Your instructions:
Scan the entries and state how many lines contain "specified". Write no other text.

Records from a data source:
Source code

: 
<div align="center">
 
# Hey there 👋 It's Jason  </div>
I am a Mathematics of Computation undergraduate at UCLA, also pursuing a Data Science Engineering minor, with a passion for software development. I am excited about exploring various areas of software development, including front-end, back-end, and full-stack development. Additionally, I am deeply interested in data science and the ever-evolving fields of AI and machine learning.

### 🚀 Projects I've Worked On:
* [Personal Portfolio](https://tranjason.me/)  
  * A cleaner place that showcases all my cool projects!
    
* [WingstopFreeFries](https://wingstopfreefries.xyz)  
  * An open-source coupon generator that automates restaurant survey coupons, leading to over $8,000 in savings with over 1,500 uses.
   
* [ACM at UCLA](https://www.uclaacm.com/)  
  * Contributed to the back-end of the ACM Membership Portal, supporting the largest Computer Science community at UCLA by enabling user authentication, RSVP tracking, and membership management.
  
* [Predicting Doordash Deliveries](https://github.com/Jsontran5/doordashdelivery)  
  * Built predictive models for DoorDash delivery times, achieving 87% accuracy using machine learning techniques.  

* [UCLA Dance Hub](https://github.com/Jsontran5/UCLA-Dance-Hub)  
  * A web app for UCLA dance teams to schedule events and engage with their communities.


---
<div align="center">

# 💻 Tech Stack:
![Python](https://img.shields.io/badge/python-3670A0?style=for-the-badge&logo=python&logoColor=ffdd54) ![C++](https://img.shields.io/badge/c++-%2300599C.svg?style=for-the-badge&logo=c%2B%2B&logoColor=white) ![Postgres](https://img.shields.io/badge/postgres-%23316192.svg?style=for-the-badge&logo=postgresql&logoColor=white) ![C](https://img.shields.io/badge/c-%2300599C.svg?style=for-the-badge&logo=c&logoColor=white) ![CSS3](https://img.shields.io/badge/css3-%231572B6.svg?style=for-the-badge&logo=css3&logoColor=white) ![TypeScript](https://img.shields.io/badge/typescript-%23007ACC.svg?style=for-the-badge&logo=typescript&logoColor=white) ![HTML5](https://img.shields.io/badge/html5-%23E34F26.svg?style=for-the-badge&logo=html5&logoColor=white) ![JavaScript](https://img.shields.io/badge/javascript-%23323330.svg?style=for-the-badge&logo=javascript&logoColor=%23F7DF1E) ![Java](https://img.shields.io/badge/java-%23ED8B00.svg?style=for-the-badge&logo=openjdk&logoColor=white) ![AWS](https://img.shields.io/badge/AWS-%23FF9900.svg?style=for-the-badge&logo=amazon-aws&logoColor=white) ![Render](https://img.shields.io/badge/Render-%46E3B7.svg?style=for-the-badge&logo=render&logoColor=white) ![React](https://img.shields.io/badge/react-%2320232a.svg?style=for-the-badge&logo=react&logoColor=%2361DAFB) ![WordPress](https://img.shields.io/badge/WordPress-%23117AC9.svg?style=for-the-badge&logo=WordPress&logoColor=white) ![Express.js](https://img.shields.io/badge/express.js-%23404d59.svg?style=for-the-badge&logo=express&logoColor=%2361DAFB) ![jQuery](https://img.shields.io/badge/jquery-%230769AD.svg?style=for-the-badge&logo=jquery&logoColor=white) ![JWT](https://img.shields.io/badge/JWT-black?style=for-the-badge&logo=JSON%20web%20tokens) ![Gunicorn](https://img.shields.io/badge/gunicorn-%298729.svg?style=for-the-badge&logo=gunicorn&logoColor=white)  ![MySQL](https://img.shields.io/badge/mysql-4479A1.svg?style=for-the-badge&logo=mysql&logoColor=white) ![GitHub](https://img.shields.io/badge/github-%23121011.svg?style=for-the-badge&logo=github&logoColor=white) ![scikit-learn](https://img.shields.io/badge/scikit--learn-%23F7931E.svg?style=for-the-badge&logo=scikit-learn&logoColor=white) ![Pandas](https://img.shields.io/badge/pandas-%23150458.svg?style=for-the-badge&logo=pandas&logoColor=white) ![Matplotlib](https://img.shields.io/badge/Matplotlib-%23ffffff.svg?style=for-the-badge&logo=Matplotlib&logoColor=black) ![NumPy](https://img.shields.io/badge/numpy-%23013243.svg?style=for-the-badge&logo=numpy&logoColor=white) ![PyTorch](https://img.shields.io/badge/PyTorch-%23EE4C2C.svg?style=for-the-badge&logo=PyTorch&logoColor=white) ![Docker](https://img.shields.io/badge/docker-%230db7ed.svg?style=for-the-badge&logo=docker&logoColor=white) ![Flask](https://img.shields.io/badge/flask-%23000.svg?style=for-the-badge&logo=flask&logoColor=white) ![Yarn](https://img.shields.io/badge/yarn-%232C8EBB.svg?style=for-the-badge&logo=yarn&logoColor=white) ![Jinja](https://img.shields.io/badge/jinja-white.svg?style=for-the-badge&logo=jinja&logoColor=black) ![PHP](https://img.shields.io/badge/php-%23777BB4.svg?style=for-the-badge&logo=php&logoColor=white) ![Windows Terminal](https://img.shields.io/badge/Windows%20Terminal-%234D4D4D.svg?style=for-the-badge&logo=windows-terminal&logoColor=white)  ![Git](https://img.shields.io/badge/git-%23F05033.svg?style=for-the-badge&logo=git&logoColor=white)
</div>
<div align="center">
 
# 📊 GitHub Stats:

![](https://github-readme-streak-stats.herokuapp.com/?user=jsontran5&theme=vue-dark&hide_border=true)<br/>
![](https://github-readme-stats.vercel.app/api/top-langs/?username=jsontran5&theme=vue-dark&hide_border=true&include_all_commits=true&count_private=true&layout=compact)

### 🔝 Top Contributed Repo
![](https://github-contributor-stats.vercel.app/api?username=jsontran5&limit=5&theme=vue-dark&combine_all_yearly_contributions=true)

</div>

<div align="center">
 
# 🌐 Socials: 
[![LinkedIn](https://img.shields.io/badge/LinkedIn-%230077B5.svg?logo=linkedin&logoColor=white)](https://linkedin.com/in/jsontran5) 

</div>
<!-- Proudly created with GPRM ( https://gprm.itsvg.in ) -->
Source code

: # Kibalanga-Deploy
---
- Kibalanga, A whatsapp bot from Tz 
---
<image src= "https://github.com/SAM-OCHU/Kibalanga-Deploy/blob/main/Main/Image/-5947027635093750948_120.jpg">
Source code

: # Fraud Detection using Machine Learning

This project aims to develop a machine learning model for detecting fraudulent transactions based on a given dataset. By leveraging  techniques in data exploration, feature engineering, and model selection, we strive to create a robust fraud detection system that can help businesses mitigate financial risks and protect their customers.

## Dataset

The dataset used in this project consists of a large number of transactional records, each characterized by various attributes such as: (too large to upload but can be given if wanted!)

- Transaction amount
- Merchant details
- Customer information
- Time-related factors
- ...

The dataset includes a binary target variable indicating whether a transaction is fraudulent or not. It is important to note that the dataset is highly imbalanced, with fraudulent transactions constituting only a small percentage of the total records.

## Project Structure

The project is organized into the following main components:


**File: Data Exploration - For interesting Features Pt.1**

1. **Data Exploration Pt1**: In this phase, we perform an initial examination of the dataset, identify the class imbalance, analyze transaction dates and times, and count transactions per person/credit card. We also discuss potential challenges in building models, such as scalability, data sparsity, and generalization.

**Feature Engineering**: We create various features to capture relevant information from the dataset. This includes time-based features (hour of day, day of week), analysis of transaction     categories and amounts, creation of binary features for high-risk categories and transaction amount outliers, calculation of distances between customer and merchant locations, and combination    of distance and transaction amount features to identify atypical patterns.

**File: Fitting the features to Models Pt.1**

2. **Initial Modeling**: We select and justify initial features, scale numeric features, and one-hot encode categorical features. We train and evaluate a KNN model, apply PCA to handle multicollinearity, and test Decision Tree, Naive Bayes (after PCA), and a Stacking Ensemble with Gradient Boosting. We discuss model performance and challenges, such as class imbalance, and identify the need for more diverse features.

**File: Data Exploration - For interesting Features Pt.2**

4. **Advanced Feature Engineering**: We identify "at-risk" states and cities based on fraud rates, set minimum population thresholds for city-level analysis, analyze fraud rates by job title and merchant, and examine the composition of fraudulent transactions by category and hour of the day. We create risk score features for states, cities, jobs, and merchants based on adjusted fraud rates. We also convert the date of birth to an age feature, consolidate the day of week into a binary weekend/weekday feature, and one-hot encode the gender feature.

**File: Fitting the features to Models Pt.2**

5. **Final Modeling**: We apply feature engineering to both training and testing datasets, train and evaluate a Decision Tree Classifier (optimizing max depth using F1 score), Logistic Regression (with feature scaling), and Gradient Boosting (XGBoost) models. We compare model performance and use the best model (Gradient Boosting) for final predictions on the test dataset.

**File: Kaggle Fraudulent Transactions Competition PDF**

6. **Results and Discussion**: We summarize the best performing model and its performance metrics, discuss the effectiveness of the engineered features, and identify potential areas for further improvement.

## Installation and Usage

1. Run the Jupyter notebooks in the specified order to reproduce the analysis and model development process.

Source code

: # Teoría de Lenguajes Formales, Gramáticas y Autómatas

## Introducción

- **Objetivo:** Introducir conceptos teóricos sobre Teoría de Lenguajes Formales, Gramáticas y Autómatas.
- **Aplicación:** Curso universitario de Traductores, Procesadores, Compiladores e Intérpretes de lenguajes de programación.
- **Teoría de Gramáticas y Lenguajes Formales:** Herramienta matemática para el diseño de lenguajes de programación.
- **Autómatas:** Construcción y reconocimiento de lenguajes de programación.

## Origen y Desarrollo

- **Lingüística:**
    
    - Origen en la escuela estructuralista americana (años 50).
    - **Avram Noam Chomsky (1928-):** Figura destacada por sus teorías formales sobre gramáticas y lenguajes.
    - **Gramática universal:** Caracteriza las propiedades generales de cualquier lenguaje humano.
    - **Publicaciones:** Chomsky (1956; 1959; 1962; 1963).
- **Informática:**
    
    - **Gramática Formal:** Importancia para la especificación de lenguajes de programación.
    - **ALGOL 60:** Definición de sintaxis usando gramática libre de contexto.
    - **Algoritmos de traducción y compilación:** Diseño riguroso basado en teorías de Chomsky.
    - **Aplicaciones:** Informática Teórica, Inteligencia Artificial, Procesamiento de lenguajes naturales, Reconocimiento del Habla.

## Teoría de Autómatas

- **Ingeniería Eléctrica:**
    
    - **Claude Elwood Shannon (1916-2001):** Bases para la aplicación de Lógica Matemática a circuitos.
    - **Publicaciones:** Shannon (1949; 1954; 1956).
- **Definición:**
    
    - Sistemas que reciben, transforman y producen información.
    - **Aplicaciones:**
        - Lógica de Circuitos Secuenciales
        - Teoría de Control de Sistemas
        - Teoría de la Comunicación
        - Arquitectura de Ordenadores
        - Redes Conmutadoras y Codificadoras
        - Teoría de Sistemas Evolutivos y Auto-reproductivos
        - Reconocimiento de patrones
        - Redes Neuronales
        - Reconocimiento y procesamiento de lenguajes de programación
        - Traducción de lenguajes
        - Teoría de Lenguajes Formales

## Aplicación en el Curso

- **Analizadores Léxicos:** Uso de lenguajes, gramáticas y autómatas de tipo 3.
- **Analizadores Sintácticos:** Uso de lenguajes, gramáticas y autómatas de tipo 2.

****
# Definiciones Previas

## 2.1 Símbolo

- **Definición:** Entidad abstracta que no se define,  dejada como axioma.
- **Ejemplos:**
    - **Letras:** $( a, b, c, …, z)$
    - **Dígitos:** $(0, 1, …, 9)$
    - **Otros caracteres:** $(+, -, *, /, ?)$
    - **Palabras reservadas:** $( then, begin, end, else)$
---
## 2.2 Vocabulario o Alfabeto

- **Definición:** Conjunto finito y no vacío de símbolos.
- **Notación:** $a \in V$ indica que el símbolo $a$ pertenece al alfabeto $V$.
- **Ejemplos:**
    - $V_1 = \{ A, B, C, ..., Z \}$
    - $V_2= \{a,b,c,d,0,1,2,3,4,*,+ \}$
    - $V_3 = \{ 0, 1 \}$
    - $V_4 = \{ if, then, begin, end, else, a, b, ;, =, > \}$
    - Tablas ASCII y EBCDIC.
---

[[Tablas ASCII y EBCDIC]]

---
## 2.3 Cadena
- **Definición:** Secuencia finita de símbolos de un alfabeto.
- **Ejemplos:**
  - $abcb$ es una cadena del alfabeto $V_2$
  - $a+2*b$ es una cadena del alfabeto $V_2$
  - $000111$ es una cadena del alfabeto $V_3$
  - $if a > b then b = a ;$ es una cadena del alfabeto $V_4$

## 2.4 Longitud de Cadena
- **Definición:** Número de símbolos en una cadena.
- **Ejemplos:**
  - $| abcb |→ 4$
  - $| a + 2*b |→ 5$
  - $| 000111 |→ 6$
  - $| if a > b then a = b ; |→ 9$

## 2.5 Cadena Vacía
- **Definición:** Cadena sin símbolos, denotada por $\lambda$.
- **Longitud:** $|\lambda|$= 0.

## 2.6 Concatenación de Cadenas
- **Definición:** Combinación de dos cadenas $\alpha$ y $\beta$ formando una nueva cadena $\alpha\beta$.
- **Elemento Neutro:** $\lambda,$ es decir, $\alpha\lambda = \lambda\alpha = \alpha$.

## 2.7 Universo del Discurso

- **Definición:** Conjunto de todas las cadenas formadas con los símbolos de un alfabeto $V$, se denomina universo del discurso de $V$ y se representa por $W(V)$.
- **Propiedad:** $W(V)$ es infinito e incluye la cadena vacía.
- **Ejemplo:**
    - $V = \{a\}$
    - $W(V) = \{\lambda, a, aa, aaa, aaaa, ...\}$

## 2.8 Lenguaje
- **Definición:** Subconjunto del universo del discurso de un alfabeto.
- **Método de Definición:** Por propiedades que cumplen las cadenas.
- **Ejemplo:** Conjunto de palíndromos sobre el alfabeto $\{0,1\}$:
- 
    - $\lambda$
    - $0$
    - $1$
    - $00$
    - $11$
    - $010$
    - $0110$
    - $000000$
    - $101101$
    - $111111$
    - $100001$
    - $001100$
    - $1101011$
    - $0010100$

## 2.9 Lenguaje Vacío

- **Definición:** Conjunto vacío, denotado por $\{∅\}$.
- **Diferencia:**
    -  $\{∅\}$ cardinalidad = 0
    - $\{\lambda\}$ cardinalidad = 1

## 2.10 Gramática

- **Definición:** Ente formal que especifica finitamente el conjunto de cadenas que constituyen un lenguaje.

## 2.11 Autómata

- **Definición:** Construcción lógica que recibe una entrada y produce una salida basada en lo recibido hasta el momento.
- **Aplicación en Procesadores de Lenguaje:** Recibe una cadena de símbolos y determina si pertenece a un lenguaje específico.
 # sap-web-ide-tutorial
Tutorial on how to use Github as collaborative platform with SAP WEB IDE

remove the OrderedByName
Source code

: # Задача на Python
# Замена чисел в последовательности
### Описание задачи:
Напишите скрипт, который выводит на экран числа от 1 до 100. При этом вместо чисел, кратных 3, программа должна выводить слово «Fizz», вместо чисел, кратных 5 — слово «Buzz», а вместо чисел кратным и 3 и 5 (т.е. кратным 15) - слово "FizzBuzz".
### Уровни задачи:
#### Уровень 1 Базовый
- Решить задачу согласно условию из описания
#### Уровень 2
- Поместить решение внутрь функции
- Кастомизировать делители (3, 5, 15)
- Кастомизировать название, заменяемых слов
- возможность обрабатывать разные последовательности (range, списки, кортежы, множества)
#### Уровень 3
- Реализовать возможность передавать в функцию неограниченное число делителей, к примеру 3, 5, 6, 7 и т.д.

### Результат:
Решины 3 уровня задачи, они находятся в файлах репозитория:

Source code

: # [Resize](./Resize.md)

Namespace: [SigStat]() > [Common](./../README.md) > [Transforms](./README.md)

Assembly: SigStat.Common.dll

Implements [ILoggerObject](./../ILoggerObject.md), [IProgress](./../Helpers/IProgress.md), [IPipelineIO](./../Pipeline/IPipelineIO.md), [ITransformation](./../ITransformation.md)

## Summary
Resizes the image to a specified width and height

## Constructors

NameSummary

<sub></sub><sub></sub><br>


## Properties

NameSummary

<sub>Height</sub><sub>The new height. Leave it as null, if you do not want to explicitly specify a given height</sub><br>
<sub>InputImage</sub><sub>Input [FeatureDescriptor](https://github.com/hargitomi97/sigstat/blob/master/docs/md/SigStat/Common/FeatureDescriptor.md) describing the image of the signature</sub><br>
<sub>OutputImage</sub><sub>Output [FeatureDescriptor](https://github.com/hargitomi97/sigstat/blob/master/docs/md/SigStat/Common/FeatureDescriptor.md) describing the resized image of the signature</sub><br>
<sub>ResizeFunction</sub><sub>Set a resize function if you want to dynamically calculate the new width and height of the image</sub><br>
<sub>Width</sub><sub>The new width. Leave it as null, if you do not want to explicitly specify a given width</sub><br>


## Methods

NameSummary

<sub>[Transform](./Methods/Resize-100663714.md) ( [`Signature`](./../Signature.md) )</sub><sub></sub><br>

Answer for this exercise:
2